The halls of this beautiful building are laid with imported tiles, its ceilings are exquisitely frescoed, and many of its walls hung with wood-paper in rich blending tints. The museum filling the main hall of the second floor is furnished with lofty, air-tight walnut cases.
The great California plank which once stood in one of the underground halls of the Patent-Office, has been wrought into a massive table which stands in the Museum. It is seven feet by twelve, and looks like a billiard-table without the cloth, and is finely polished. The legs and frame are made of Florida cedar. The top of the table is composed of the plank; it looks like solid mahogany without knot or blemish. Much attention has been given to the cultivation of the fibrous grasses which, in China, are woven into fine and durable cloth. Specimens of these grasses, and of the cloth which they make, in its various stages of manufacture, are on exhibition in the cases of the museum. A number of acres have been set apart in the grounds for the cultivation of these grasses. The shade-trees of our entire country are to be represented in these grounds. Already over one thousand four hundred native varieties have been planted.

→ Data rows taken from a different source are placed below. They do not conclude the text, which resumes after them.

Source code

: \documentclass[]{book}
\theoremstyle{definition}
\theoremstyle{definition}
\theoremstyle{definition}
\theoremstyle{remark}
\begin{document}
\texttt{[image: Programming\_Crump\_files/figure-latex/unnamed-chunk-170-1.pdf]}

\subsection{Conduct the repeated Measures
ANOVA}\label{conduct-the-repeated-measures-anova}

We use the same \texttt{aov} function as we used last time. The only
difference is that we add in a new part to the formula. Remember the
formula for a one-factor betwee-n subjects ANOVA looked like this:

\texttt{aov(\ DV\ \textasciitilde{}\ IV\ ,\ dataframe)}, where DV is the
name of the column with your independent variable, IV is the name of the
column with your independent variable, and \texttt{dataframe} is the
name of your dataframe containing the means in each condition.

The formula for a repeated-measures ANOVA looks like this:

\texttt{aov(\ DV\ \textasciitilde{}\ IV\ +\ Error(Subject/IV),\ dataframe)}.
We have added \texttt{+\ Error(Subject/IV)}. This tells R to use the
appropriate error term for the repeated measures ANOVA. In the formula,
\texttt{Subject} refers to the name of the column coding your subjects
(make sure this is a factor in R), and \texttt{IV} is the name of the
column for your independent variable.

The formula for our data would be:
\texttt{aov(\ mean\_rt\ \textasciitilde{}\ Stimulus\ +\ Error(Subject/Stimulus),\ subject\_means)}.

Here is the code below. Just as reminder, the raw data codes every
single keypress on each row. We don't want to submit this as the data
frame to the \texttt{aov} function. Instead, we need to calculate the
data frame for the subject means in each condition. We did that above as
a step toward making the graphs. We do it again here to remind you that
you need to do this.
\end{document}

Through the Smithsonian Institute the Department has been put into communication with leading foreign agricultural societies, and the result has been, not only an exchange of reports, but of almost every known specimen of flower-seeds, seeds of shrubs, vegetables and fruits. The display of flowers in the agricultural grounds is already something wonderful, and soon will equal any like display in the world.
TROPICAL PLANTS AND FLOWERS.
INSIDE THE GOVERNMENT CONSERVATORY.—WASHINGTON.
CHAPTER XLVIII.
OLD HOMES AND HAUNTS OF WASHINGTON—MEMORIES OF OTHER DAYS.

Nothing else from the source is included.